Post  Billy M. Rhodes on Sat Aug 25, 2012 1:12 pm

Topiary is making a plant look like something else, an animal for example. Bonsai is making the plant look natural as it might in nature.

Billy M. Rhodes
Member


Back to top Go down

Re: Topiary European?

Post  Guest on Sat Aug 25, 2012 1:53 pm

I don't think this is not a dumb question, not at all!

...Many people are doing topiary style of trimming in their tree. just creating the outline of the tree with dense foliage. but if you would examine closely inside the branches, the healthy growth is just on the outside, but bare in the inside...in short-lacks ramification process.

Sometimes this fast track solution were done by tree sellers to create a more appealing tree/product to buyers, and if not rectified by the new owner, the present branching style would create problem for the tree.

just browse around here, you'll find some of these trees. some were even done by pros.

regards,
jun Smile

Guest
Guest


Back to top Go down

Re: Topiary European?

Post  fiona on Sat Aug 25, 2012 5:09 pm

Chisky, in topiary there is no attempt to "miniaturise a tree" - i.e. create if you like a scale model of a tree where everything is in its proportion so that what you have is a small version of what it quite clearly a tree. It doesn't really matter if you have the naturalistic form or a more stylised bonsai, the basic principles of a tree in miniature apply. That's why bonsai with outsized leaves tend not to look so good (generalisation there - of course there are exceptions) All that happens in Topiary is that, as Jun and Billy say, the outer foliage is trimmed into a shape of some sort. There is no attempt (or even need) to trim roots and reduce leaves.


I actually don't entirely agree with Jun on the lack of ramification. While it may not be what the topiarist is trying to do deliberately, the very act of trimming off the top growth actually does encourage back-budding which is what we try to do in bonsai. There is a garden not far from with splendid long-established topiary and clipped hedging. If you look inside the hedging you will see ancient looking trunking and very well ramified outer branches sitting at the end of nice thick inner branches. And because they are quite low they are a bonsai artist's dream. There are species of plant that respond far better to topiary than others and over here the common ones are Buxus sempervirens (UK common name- box) and Ligustrum ovalifolium (UK common name -privet) - both naturally small leaved so again ideal for bonsai too.

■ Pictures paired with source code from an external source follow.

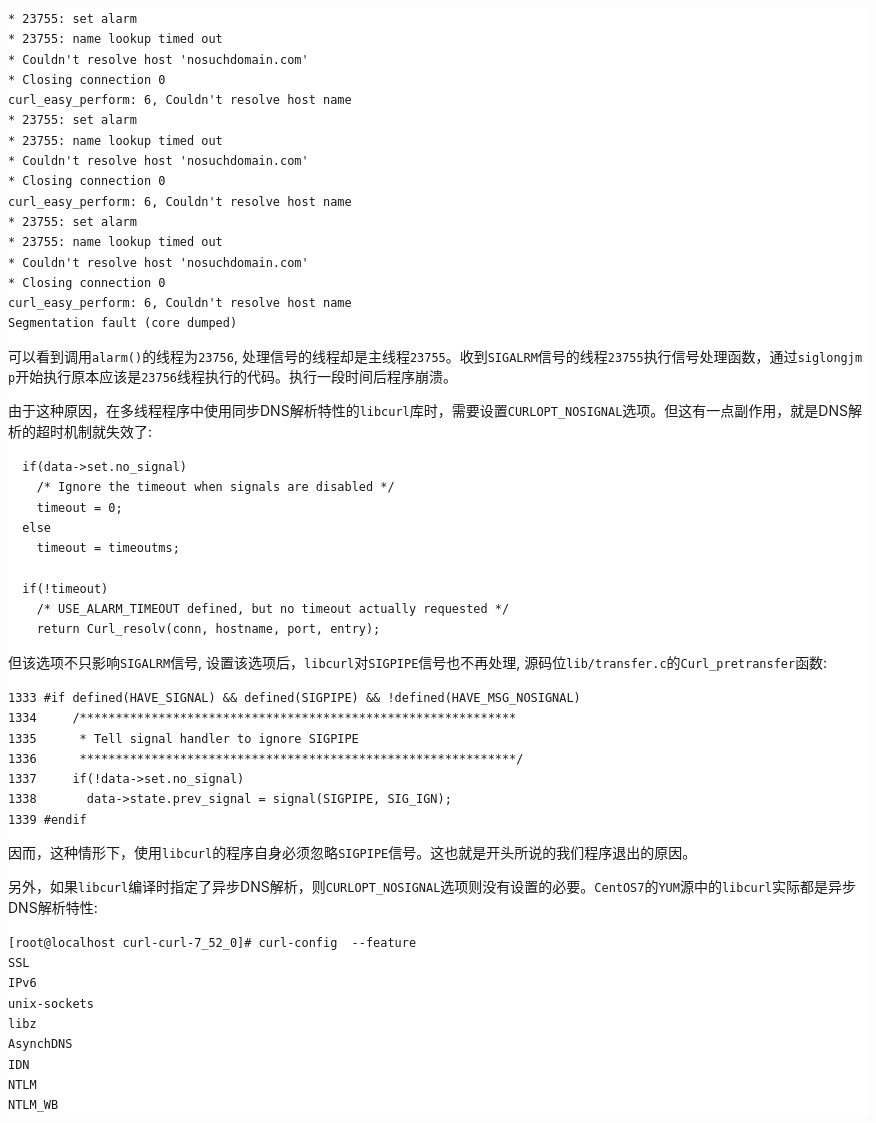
 ```text-plain
* 23755: set alarm
* 23755: name lookup timed out
* Couldn't resolve host 'nosuchdomain.com'
* Closing connection 0
curl_easy_perform: 6, Couldn't resolve host name
* 23755: set alarm
* 23755: name lookup timed out
* Couldn't resolve host 'nosuchdomain.com'
* Closing connection 0
curl_easy_perform: 6, Couldn't resolve host name
* 23755: set alarm
* 23755: name lookup timed out
* Couldn't resolve host 'nosuchdomain.com'
* Closing connection 0
curl_easy_perform: 6, Couldn't resolve host name
Segmentation fault (core dumped)
```

可以看到调用`alarm()`的线程为`23756`, 处理信号的线程却是主线程`23755`。收到`SIGALRM`信号的线程`23755`执行信号处理函数，通过`siglongjmp`开始执行原本应该是`23756`线程执行的代码。执行一段时间后程序崩溃。

由于这种原因，在多线程程序中使用同步DNS解析特性的`libcurl`库时，需要设置`CURLOPT_NOSIGNAL`选项。但这有一点副作用，就是DNS解析的超时机制就失效了:

```text-plain
  if(data->set.no_signal)
    /* Ignore the timeout when signals are disabled */
    timeout = 0;
  else
    timeout = timeoutms;

  if(!timeout)
    /* USE_ALARM_TIMEOUT defined, but no timeout actually requested */
    return Curl_resolv(conn, hostname, port, entry);
```

但该选项不只影响`SIGALRM`信号, 设置该选项后，`libcurl`对`SIGPIPE`信号也不再处理, 源码位`lib/transfer.c`的`Curl_pretransfer`函数:

```text-plain
1333 #if defined(HAVE_SIGNAL) && defined(SIGPIPE) && !defined(HAVE_MSG_NOSIGNAL)
1334     /*************************************************************
1335      * Tell signal handler to ignore SIGPIPE
1336      *************************************************************/
1337     if(!data->set.no_signal)
1338       data->state.prev_signal = signal(SIGPIPE, SIG_IGN);
1339 #endif
```

因而，这种情形下，使用`libcurl`的程序自身必须忽略`SIGPIPE`信号。这也就是开头所说的我们程序退出的原因。

另外，如果`libcurl`编译时指定了异步DNS解析，则`CURLOPT_NOSIGNAL`选项则没有设置的必要。`CentOS7`的`YUM`源中的`libcurl`实际都是异步DNS解析特性:

```text-plain
[root@localhost curl-curl-7_52_0]# curl-config  --feature
SSL
IPv6
unix-sockets
libz
AsynchDNS
IDN
NTLM
NTLM_WB
```
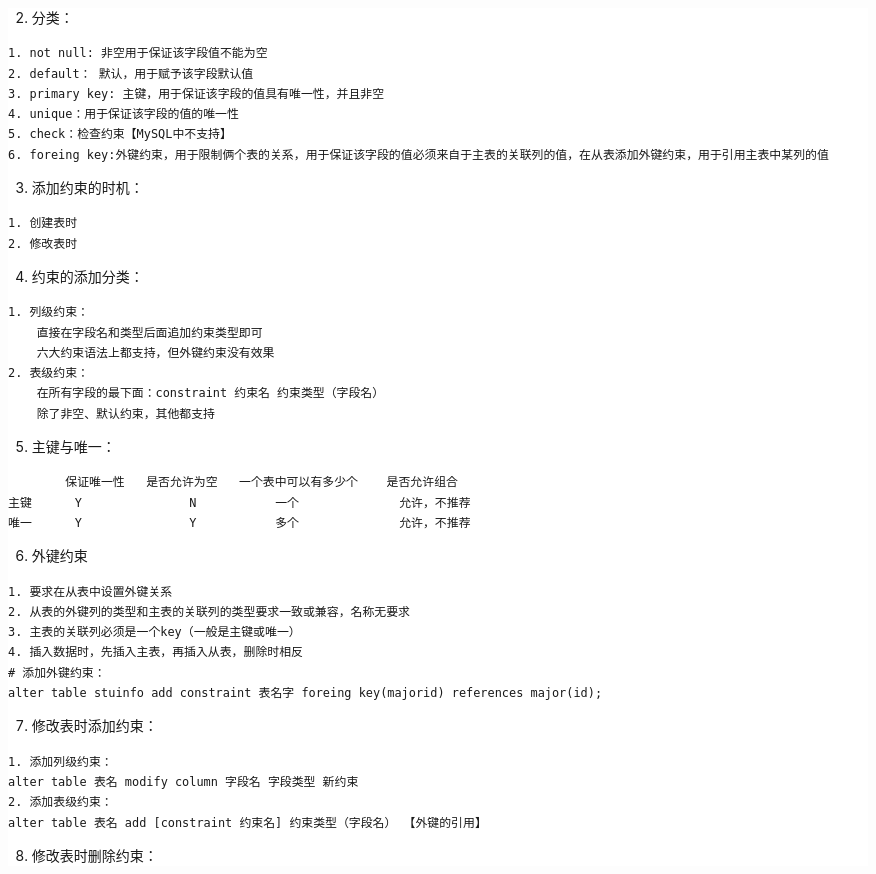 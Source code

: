 2. 分类：

```
1. not null: 非空用于保证该字段值不能为空
2. default： 默认，用于赋予该字段默认值
3. primary key: 主键，用于保证该字段的值具有唯一性，并且非空
4. unique：用于保证该字段的值的唯一性
5. check：检查约束【MySQL中不支持】 
6. foreing key:外键约束，用于限制俩个表的关系，用于保证该字段的值必须来自于主表的关联列的值，在从表添加外键约束，用于引用主表中某列的值
```

3. 添加约束的时机：

```
1. 创建表时
2. 修改表时
```

4. 约束的添加分类：

```
1. 列级约束：
	直接在字段名和类型后面追加约束类型即可
	六大约束语法上都支持，但外键约束没有效果
2. 表级约束：
	在所有字段的最下面：constraint 约束名 约束类型（字段名）
	除了非空、默认约束，其他都支持
```

5. 主键与唯一：

```
		保证唯一性   是否允许为空   一个表中可以有多少个    是否允许组合
主键		Y				N			一个				允许，不推荐
唯一		Y				Y			多个 				允许，不推荐
```

6. 外键约束

```
1. 要求在从表中设置外键关系
2. 从表的外键列的类型和主表的关联列的类型要求一致或兼容，名称无要求
3. 主表的关联列必须是一个key（一般是主键或唯一）
4. 插入数据时，先插入主表，再插入从表，删除时相反
# 添加外键约束：
alter table stuinfo add constraint 表名字 foreing key(majorid) references major(id);
```

7. 修改表时添加约束：

```
1. 添加列级约束：
alter table 表名 modify column 字段名 字段类型 新约束
2. 添加表级约束：
alter table 表名 add [constraint 约束名] 约束类型（字段名） 【外键的引用】
```

8. 修改表时删除约束：
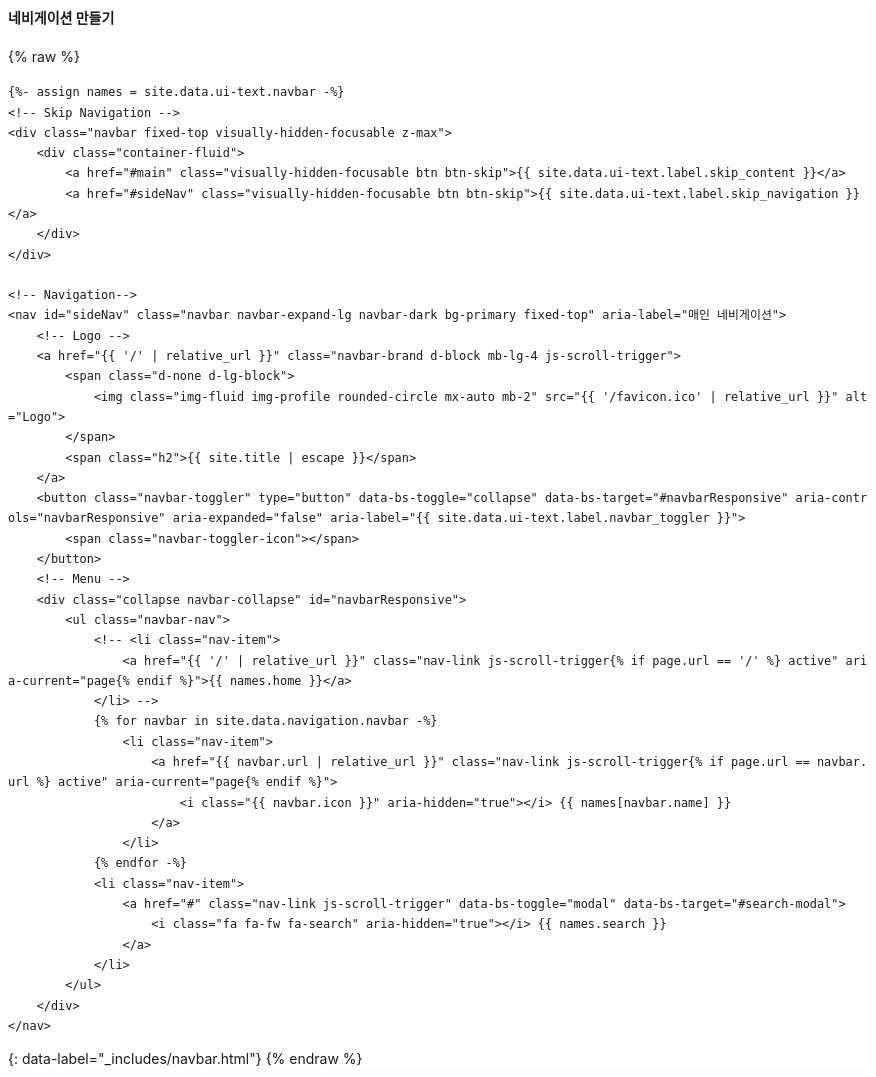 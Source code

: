 #### 네비게이션 만들기

{% raw %}
```liquid
{%- assign names = site.data.ui-text.navbar -%}
<!-- Skip Navigation -->
<div class="navbar fixed-top visually-hidden-focusable z-max">
	<div class="container-fluid">
		<a href="#main" class="visually-hidden-focusable btn btn-skip">{{ site.data.ui-text.label.skip_content }}</a>
		<a href="#sideNav" class="visually-hidden-focusable btn btn-skip">{{ site.data.ui-text.label.skip_navigation }}</a>
	</div>
</div>

<!-- Navigation-->
<nav id="sideNav" class="navbar navbar-expand-lg navbar-dark bg-primary fixed-top" aria-label="매인 네비게이션">
	<!-- Logo -->
	<a href="{{ '/' | relative_url }}" class="navbar-brand d-block mb-lg-4 js-scroll-trigger">
		<span class="d-none d-lg-block">
			<img class="img-fluid img-profile rounded-circle mx-auto mb-2" src="{{ '/favicon.ico' | relative_url }}" alt="Logo">
		</span>
		<span class="h2">{{ site.title | escape }}</span>
	</a>
	<button class="navbar-toggler" type="button" data-bs-toggle="collapse" data-bs-target="#navbarResponsive" aria-controls="navbarResponsive" aria-expanded="false" aria-label="{{ site.data.ui-text.label.navbar_toggler }}">
		<span class="navbar-toggler-icon"></span>
	</button>
	<!-- Menu -->
	<div class="collapse navbar-collapse" id="navbarResponsive">
		<ul class="navbar-nav">
			<!-- <li class="nav-item">
				<a href="{{ '/' | relative_url }}" class="nav-link js-scroll-trigger{% if page.url == '/' %} active" aria-current="page{% endif %}">{{ names.home }}</a>
			</li> -->
			{% for navbar in site.data.navigation.navbar -%}
				<li class="nav-item">
					<a href="{{ navbar.url | relative_url }}" class="nav-link js-scroll-trigger{% if page.url == navbar.url %} active" aria-current="page{% endif %}">
						<i class="{{ navbar.icon }}" aria-hidden="true"></i> {{ names[navbar.name] }}
					</a>
				</li>
			{% endfor -%}
			<li class="nav-item">
				<a href="#" class="nav-link js-scroll-trigger" data-bs-toggle="modal" data-bs-target="#search-modal">
					<i class="fa fa-fw fa-search" aria-hidden="true"></i> {{ names.search }}
				</a>
			</li>
		</ul>
	</div>
</nav>
```
{: data-label="_includes/navbar.html"}
{% endraw %}
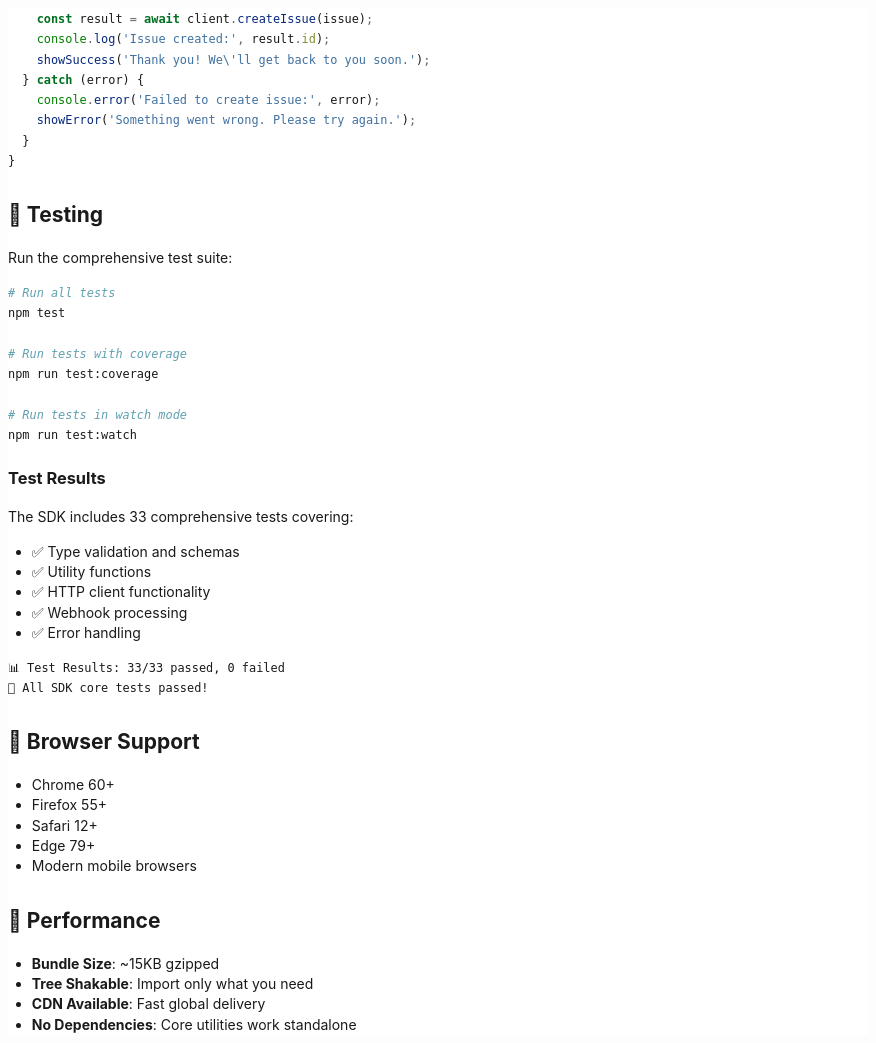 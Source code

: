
 ```typescript
    const result = await client.createIssue(issue);
    console.log('Issue created:', result.id);
    showSuccess('Thank you! We\'ll get back to you soon.');
  } catch (error) {
    console.error('Failed to create issue:', error);
    showError('Something went wrong. Please try again.');
  }
}
```

## 🧪 Testing

Run the comprehensive test suite:

```bash
# Run all tests
npm test

# Run tests with coverage
npm run test:coverage

# Run tests in watch mode  
npm run test:watch
```

### Test Results
The SDK includes 33 comprehensive tests covering:
- ✅ Type validation and schemas
- ✅ Utility functions
- ✅ HTTP client functionality  
- ✅ Webhook processing
- ✅ Error handling

```
📊 Test Results: 33/33 passed, 0 failed
🎉 All SDK core tests passed!
```

## 📱 Browser Support

- Chrome 60+
- Firefox 55+
- Safari 12+
- Edge 79+
- Modern mobile browsers

## 🚀 Performance

- **Bundle Size**: ~15KB gzipped
- **Tree Shakable**: Import only what you need
- **CDN Available**: Fast global delivery
- **No Dependencies**: Core utilities work standalone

And if you think that's good, over here in the UK we also have the great fortune of miles and miles of hedges which have been trimmed back (essentially topiary but without making it into a shape) leaving lovely thick trunks, great branches and smashing ramification from where the whacking great tractor-mounted cutters that farmers use have chopped them back. All you need to worry about then, if you're lucky enough to be around when some hedging is being totally stripped out, is how big the root ball is. Very Happy

_________________
"Espouse elucidation"
_____________________________________

my website

fiona
Member


Back to top Go down

Re: Topiary European?

Post  JimLewis on Sat Aug 25, 2012 6:28 pm

And . . . bonsai are in pots. Topiary usually isn't (I say "usually" because there are companies which rent topiary out for parties -- though none that I go to).

_________________
Jim Lewis - lewisjk@windstream.net - Western NC - People, when Columbus discovered this country, it was plumb full of nuts and berries. And I'm right here to tell you the berries are just about all gone. Uncle Dave Macon, old-time country musician

JimLewis
Member


Back to top Go down

Re: Topiary European?

Post  Russell Coker on Sat Aug 25, 2012 6:51 pm


fiona wrote: I actually don't entirely agree with Jun on the lack of ramification.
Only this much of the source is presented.